In Britain, however, it has taken a different approach to its management of property costs – buying real estate. In London the company has forked out around £145m on the freehold of two shops since 2013.
And Prada is not alone. Since 2011, of the £1.4bn of property sold on Bond Street, London’s most luxurious shopping street, almost 70 per cent has been purchased by retailers according to research compiled exclusively for The Independent by the property agent Cushman & Wakefield. And as of last year nearly half of the 80 properties on Bond Street were owned by the stores.
So just which companies are buying the buildings they use in the UK? And why are they getting into the world of bricks-and-mortar investment at a time when some retailers, notably supermarkets, are desperately trying to offload their property assets?

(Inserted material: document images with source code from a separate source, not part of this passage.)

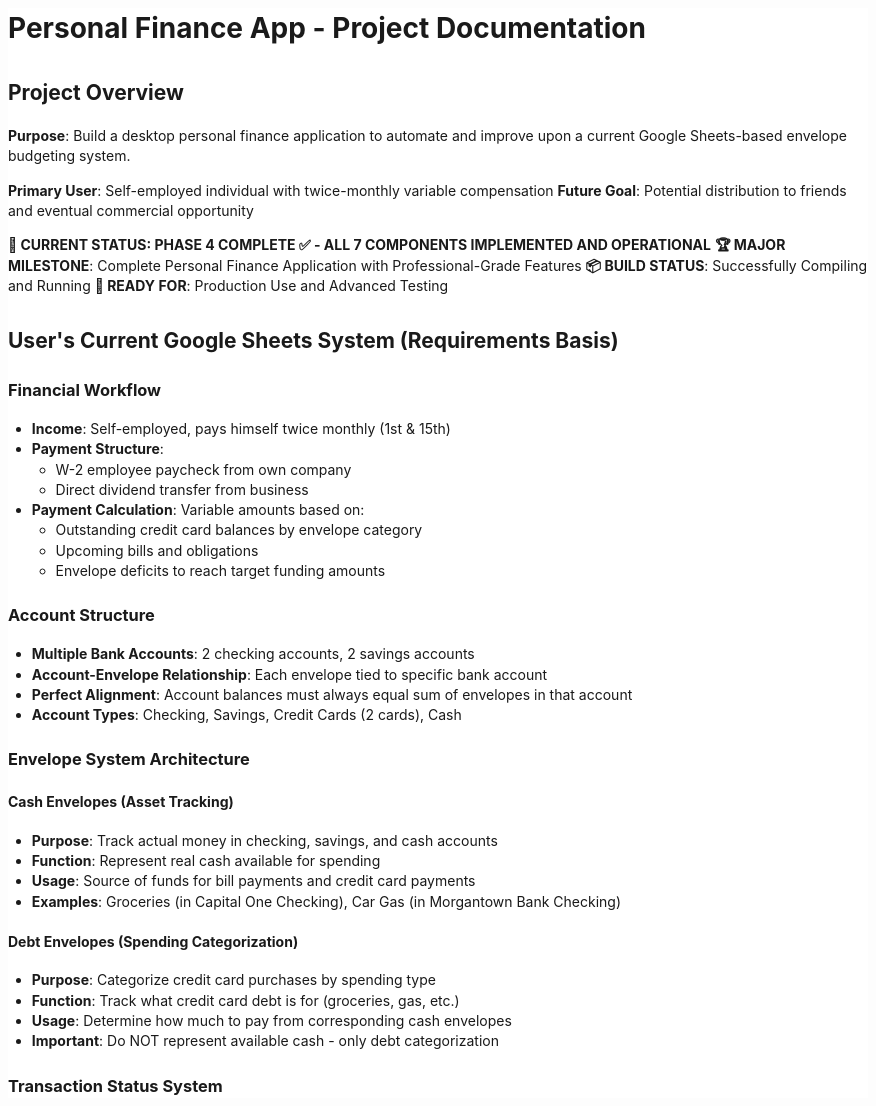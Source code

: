 # Personal Finance App - Project Documentation

## Project Overview

**Purpose**: Build a desktop personal finance application to automate and improve upon a current Google Sheets-based envelope budgeting system.

**Primary User**: Self-employed individual with twice-monthly variable compensation
**Future Goal**: Potential distribution to friends and eventual commercial opportunity

**🎉 CURRENT STATUS: PHASE 4 COMPLETE ✅ - ALL 7 COMPONENTS IMPLEMENTED AND OPERATIONAL**
**🏆 MAJOR MILESTONE**: Complete Personal Finance Application with Professional-Grade Features
**📦 BUILD STATUS**: Successfully Compiling and Running
**🚀 READY FOR**: Production Use and Advanced Testing

## User's Current Google Sheets System (Requirements Basis)

### Financial Workflow
- **Income**: Self-employed, pays himself twice monthly (1st & 15th)
- **Payment Structure**: 
  - W-2 employee paycheck from own company
  - Direct dividend transfer from business
- **Payment Calculation**: Variable amounts based on:
  - Outstanding credit card balances by envelope category
  - Upcoming bills and obligations  
  - Envelope deficits to reach target funding amounts

### Account Structure
- **Multiple Bank Accounts**: 2 checking accounts, 2 savings accounts
- **Account-Envelope Relationship**: Each envelope tied to specific bank account
- **Perfect Alignment**: Account balances must always equal sum of envelopes in that account
- **Account Types**: Checking, Savings, Credit Cards (2 cards), Cash

### Envelope System Architecture

#### **Cash Envelopes** (Asset Tracking)
- **Purpose**: Track actual money in checking, savings, and cash accounts
- **Function**: Represent real cash available for spending
- **Usage**: Source of funds for bill payments and credit card payments
- **Examples**: Groceries (in Capital One Checking), Car Gas (in Morgantown Bank Checking)

#### **Debt Envelopes** (Spending Categorization)  
- **Purpose**: Categorize credit card purchases by spending type
- **Function**: Track what credit card debt is for (groceries, gas, etc.)
- **Usage**: Determine how much to pay from corresponding cash envelopes
- **Important**: Do NOT represent available cash - only debt categorization

### Transaction Status System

The idea of a building occupied by a single luxury brand goes back to the Parisian couture houses of the late 1940s and 1950s and the buildings of Chanel and Christian Dior.

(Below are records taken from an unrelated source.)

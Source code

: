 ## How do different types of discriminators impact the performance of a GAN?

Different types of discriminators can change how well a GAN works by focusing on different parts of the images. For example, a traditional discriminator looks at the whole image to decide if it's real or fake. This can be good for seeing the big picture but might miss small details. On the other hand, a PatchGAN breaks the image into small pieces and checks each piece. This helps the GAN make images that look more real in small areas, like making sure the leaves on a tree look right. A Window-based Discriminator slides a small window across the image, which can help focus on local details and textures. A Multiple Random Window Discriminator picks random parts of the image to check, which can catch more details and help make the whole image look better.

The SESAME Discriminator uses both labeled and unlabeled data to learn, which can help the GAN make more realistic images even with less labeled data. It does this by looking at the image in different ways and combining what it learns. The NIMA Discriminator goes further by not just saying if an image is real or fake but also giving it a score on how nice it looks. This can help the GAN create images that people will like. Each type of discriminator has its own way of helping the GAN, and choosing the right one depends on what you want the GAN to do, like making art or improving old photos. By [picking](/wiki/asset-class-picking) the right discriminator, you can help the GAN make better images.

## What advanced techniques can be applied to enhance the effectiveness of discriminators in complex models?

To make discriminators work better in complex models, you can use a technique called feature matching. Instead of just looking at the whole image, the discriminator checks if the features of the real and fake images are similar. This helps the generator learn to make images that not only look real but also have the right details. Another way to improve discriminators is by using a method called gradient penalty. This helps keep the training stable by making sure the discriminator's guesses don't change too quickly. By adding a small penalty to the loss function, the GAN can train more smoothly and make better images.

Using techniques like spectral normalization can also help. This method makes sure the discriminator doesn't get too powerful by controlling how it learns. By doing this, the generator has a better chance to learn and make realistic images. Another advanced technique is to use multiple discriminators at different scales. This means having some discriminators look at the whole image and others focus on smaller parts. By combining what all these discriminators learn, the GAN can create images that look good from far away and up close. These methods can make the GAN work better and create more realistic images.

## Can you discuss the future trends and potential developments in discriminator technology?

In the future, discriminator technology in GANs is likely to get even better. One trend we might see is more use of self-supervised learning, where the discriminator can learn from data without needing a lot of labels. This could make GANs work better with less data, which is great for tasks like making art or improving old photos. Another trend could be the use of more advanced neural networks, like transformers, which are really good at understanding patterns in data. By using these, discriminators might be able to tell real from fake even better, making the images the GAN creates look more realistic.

However, there has been a far more recent trend for luxury brands to buy property in Oxford Street and Bond Street in the West End.
Last year Cartier’s parent company Richemont teamed up with the developer Oxford Properties to splash out around £300m buying five properties on Bond Street. In April this year, the Spanish billionaire Amancio Ortega’s investment company, Ponte Gadea, is believed to have paid more than £400m for a stretch on Oxford Street. His Inditex fashion empire includes Zara and Massimo Dutti.
Many of the brands are understood to have a lot of cash on their balance sheets, meaning they can compete with seasoned and wealthy property investors. Mr Ortega reportedly paid in cash.
The deals are in stark contrast to the course followed by a number of non-luxury retailers, such as Tesco, that are trying to get out of leases or sell property.
Part of the reason for some of the purchases is avoiding a Hong Kong-style rent squeeze.
In July Jean-Marc Duplaix, the chief financial officer at Kering, parent company of Gucci, said it was seeking rent deals in some parts of the world. “Considering the level of sales we are reaching in some locations… the percentage of the rent compared to the sales is increasing,” he said.
But Mark Shipman, director at the West End property agent Michael Elliott, warned that rent cuts are not an option in the UK: “The larger, more established high-end retail brands are often able to negotiate rent reductions in weaker retail territories.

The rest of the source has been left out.